世に知られたヒット曲を振り返ると、歌詞やメロディーやアレンジも強烈なインパクトがありますが、やはりその曲を歌う歌手の個性が際立っていると感じることが多いです。それゆえに、ぼくのようなアマチュアがそういうヒット曲を歌うときは、まずオリジナルの歌手の歌い方をCDや動画で確認して、その歌手の雰囲気に寄せて歌おうとします。しかし、オリジナルの歌手の真似をしているだけでは、その曲の雰囲気は壊さないかもしれませんけど、一方で自分が本来持っている歌の個性を打ち消してしまっているかもしれないと思います。
もっと難しいのは、その土地や地域に根ざして伝承されてきた歌であり、例えば、ポルトガルのファドであったり、イタリアのカンツォーネであったり、フランスのシャンソンであったり、日本の民謡であったりします。母国の民族ではない日本人が、ファドやカンツォーネやシャンソンに挑む場合、いかにその音楽が持つ底流を抑えつつ、借り物感を出さずに、外国人ならではのオリジナリティを産めるかが勝負なんだと思います。日本の民謡においても、その地方の出身者ではない方がその地域の民謡を歌う場合も、いかにその地域感を表現できるかというのが肝要であると思います。
日本の中でもとりわけ個性的な地域が沖縄であり、人々が集まる場所では三線を弾きながら歌う方がいて、その歌に合わせて踊り始めるという光景が知られています。そういう超個性的な琉球民謡を、沖縄以外の人が歌いこなすというのもハードルが高いですが、さらにそんな琉球民謡に魅せられて、琉球民謡のような作品をつくることはもっとハードルが高かったと思いますが、そのハードルを乗り越えた1曲が、THE BOOMの「島唄」という曲でした。

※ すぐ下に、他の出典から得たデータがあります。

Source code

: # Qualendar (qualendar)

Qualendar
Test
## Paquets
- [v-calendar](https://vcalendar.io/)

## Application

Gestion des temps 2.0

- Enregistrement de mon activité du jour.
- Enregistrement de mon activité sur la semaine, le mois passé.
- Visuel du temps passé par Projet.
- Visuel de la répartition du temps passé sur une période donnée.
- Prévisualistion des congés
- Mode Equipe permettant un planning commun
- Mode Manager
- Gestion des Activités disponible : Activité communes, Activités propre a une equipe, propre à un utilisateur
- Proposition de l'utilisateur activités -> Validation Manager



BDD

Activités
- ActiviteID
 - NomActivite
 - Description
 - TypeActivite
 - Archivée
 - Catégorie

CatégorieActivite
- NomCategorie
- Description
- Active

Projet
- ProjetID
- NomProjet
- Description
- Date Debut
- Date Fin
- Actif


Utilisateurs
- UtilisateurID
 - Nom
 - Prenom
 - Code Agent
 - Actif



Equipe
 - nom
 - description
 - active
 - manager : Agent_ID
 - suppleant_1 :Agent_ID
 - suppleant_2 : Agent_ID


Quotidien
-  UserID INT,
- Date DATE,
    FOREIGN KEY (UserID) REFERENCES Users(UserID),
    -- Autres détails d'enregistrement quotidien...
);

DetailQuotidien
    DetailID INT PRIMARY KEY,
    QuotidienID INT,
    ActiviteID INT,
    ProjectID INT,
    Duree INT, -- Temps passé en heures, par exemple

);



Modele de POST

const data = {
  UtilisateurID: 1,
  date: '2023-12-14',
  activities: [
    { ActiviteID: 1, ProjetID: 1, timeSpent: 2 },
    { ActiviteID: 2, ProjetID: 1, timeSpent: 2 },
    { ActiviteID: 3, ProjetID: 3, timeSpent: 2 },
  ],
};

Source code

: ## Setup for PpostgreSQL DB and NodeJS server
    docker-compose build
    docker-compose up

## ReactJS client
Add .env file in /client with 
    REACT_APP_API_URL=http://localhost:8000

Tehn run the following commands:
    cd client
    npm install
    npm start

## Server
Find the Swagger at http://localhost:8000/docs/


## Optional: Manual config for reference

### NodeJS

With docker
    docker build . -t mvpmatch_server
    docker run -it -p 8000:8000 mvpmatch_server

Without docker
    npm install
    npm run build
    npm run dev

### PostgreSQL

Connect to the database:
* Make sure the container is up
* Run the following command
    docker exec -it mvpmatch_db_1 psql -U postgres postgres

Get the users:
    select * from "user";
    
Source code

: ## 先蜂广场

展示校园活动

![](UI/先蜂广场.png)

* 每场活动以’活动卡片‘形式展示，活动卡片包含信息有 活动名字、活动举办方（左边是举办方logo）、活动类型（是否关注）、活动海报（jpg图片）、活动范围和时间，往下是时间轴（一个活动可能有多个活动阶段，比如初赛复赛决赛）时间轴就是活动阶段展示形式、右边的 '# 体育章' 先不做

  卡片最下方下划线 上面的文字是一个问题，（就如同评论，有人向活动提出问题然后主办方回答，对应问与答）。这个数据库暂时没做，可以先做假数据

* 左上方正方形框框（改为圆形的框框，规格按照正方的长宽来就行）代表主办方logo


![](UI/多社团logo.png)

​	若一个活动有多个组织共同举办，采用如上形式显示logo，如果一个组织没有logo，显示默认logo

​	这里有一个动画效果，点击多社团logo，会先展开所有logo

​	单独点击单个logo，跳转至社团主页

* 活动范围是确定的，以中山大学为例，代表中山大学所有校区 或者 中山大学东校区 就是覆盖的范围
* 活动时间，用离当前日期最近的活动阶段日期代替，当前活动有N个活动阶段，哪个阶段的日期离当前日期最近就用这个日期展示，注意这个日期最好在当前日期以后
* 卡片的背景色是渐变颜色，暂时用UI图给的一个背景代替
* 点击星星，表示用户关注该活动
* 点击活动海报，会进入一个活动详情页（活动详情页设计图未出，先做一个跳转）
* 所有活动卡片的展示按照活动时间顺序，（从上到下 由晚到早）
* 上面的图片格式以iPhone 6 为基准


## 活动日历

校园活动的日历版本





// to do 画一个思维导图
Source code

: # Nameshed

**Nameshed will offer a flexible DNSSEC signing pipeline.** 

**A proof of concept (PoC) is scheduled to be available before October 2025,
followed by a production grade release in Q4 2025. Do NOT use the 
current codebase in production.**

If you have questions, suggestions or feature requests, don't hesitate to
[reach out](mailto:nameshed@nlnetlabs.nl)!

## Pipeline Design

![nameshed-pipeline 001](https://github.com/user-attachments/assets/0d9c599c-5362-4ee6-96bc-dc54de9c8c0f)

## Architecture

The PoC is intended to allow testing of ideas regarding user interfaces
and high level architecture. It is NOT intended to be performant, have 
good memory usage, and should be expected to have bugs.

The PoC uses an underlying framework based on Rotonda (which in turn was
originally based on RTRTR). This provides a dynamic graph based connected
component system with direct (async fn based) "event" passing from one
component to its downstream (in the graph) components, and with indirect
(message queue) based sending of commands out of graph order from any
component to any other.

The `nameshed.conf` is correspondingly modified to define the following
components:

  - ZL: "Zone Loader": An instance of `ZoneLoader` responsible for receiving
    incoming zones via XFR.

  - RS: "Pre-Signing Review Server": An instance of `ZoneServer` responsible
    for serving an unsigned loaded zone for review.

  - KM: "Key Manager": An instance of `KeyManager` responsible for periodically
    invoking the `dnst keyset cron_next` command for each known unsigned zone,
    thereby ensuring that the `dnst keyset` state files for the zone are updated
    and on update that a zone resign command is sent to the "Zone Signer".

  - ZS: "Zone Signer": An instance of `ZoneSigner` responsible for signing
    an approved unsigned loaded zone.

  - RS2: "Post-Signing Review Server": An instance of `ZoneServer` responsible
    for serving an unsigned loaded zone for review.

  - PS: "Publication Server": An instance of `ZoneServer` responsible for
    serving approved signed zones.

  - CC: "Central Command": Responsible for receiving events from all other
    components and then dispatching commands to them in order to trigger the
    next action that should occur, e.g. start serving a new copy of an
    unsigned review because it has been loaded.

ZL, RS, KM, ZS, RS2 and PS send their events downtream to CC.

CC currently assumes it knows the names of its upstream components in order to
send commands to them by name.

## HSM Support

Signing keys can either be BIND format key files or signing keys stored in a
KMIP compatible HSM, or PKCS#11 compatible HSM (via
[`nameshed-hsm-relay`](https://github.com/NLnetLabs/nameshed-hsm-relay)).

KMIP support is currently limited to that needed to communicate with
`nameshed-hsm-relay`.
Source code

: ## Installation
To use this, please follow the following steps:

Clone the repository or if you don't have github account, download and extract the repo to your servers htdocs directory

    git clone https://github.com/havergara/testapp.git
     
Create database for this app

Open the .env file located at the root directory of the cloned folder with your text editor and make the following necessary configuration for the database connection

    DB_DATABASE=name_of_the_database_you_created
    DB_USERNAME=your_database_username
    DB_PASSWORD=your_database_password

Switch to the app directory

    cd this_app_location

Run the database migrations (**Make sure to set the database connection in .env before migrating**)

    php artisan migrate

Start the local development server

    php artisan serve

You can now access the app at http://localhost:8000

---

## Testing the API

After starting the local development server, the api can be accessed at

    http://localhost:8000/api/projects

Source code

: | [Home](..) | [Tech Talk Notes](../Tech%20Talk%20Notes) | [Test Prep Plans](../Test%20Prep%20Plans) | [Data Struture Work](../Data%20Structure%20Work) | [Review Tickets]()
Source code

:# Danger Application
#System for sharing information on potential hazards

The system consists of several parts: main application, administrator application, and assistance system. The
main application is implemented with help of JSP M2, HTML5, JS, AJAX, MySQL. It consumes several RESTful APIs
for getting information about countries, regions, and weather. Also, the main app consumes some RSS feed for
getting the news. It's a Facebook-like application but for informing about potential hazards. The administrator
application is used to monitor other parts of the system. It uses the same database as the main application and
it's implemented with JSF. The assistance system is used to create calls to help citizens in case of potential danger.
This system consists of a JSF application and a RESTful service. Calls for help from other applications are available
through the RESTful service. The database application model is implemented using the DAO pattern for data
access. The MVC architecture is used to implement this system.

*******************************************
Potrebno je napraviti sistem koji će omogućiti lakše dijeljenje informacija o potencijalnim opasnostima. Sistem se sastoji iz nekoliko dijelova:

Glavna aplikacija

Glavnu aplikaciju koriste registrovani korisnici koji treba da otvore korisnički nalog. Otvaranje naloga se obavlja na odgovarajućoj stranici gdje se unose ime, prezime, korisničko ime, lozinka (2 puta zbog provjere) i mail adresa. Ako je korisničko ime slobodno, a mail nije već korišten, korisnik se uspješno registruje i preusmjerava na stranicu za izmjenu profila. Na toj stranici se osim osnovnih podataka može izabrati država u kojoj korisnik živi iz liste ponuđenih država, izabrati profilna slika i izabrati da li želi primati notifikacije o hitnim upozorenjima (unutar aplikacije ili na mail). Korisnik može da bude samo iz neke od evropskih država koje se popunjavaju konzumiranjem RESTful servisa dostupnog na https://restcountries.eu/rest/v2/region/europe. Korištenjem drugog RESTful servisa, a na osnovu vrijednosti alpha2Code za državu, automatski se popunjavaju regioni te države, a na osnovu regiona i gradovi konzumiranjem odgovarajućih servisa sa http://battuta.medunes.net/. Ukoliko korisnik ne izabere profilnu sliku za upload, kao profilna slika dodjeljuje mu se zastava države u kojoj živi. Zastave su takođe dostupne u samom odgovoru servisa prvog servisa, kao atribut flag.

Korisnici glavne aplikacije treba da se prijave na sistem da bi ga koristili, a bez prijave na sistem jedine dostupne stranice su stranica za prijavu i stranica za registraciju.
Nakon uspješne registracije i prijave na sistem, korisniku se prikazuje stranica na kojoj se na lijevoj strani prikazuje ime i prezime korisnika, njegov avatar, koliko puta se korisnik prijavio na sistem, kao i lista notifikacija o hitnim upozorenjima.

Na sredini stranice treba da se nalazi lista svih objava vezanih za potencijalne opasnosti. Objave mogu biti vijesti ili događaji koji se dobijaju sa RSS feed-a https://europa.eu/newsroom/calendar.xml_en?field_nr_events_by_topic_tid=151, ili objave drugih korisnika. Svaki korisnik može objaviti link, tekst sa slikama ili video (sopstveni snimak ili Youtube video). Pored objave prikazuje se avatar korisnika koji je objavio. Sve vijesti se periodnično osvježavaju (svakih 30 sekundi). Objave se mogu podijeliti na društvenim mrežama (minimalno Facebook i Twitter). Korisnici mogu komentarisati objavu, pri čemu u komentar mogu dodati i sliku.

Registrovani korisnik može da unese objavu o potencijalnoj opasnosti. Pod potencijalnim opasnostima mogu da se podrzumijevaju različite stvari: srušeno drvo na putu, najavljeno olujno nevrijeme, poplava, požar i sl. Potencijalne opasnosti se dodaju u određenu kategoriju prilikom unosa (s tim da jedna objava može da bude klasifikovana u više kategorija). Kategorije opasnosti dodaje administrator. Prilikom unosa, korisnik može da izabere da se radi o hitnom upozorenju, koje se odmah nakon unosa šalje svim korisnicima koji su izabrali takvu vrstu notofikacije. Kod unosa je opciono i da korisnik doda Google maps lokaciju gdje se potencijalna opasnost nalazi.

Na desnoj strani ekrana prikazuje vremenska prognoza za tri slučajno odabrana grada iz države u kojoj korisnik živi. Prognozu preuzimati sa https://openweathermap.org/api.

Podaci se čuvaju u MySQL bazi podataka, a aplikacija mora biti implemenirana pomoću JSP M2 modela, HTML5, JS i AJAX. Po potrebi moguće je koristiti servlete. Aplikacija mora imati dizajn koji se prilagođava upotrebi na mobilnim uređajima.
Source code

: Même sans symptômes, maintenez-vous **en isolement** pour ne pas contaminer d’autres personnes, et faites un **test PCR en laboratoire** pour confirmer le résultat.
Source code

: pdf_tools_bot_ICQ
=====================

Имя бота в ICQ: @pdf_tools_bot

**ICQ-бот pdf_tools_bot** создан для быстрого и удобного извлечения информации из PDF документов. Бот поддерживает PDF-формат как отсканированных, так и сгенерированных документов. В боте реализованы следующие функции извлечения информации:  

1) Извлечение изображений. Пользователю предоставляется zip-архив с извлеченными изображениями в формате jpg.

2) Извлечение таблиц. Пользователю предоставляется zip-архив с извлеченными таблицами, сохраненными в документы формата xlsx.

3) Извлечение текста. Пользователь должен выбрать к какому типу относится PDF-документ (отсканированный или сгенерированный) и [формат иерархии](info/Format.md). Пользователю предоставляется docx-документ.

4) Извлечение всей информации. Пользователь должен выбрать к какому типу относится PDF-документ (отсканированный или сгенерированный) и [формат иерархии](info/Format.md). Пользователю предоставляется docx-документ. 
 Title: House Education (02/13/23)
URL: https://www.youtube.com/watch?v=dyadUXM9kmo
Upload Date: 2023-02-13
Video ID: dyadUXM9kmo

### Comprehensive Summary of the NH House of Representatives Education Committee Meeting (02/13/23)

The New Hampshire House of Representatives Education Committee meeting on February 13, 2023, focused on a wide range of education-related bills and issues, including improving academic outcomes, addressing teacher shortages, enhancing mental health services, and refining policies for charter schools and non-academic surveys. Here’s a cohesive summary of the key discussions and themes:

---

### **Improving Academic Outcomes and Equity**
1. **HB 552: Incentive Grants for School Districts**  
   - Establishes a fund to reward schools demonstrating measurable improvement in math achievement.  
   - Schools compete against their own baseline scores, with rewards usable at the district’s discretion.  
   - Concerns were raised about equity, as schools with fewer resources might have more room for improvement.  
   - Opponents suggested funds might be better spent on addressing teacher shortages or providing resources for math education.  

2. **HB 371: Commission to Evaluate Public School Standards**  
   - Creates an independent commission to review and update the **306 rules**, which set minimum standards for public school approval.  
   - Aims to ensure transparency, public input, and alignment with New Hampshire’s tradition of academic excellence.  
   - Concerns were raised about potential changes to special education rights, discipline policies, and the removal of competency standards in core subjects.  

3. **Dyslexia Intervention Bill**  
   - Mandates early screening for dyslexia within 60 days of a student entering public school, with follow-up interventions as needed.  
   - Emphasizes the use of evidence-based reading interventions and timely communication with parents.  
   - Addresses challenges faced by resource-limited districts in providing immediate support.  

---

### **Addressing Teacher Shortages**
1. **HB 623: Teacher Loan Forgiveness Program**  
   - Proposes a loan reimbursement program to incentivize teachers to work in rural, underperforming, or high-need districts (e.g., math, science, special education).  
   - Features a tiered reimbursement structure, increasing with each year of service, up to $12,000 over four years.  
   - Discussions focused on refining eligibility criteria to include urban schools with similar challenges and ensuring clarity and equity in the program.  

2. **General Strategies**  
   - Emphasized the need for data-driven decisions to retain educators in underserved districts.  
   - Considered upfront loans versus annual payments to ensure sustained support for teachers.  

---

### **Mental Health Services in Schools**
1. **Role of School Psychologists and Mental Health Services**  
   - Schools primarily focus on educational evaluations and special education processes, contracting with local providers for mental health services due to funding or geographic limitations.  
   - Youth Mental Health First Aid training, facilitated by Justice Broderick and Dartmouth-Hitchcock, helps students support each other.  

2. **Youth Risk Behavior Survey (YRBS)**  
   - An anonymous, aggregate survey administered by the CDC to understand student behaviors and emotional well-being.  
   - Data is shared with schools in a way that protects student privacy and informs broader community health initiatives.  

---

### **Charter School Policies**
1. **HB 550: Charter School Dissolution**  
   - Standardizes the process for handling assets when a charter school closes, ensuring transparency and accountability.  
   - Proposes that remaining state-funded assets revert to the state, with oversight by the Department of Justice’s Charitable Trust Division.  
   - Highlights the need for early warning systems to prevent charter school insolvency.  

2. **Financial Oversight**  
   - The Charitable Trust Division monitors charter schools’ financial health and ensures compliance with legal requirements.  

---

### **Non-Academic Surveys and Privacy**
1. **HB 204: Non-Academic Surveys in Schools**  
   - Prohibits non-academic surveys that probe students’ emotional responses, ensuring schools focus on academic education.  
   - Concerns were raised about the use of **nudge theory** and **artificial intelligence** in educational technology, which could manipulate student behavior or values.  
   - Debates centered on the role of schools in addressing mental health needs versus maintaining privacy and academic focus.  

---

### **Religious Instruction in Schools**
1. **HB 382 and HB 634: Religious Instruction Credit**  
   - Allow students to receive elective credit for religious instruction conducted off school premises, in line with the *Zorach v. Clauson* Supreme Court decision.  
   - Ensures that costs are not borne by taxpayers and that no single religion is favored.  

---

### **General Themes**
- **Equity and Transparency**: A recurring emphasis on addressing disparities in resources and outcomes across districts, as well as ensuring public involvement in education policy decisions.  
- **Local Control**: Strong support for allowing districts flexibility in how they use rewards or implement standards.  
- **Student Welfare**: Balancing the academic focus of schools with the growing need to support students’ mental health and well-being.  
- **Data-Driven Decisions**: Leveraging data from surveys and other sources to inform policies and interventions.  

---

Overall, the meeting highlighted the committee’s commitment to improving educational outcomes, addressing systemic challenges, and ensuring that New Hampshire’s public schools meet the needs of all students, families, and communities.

THE BOOMは「島唄」で世に知られたので、彼らを沖縄出身と思う方も多いかもしれませんが、彼らは山梨県出身のロックバンドで、名前の由来は「常に流行に左右されず自分たちの音楽を貫いていけるように」という逆説から付けられたこともあり、さまざまなジャンルの音楽をモチーフにしながら、独自の音楽の世界を作っている印象があります。「島唄」が生まれたきっかけも、三線の音色や琉球民謡の節回しに興味を持ったのだと思います。ボーカルの宮沢和史さんは、沖縄の「ひめゆり平和祈念資料館」を訪れ、そこで「ひめゆり学徒隊」の生き残りである老婆に会って、想像を絶する沖縄の戦時の悲劇の話を聞いて、「島唄」の構想に入ったそうです。だから「島唄」は「表向きは男女の悲恋になっているけど、テーマは反戦の歌」であり、「この作品はこの老婆のために歌いたかった」と、インタビューで宮沢さんが話されていました。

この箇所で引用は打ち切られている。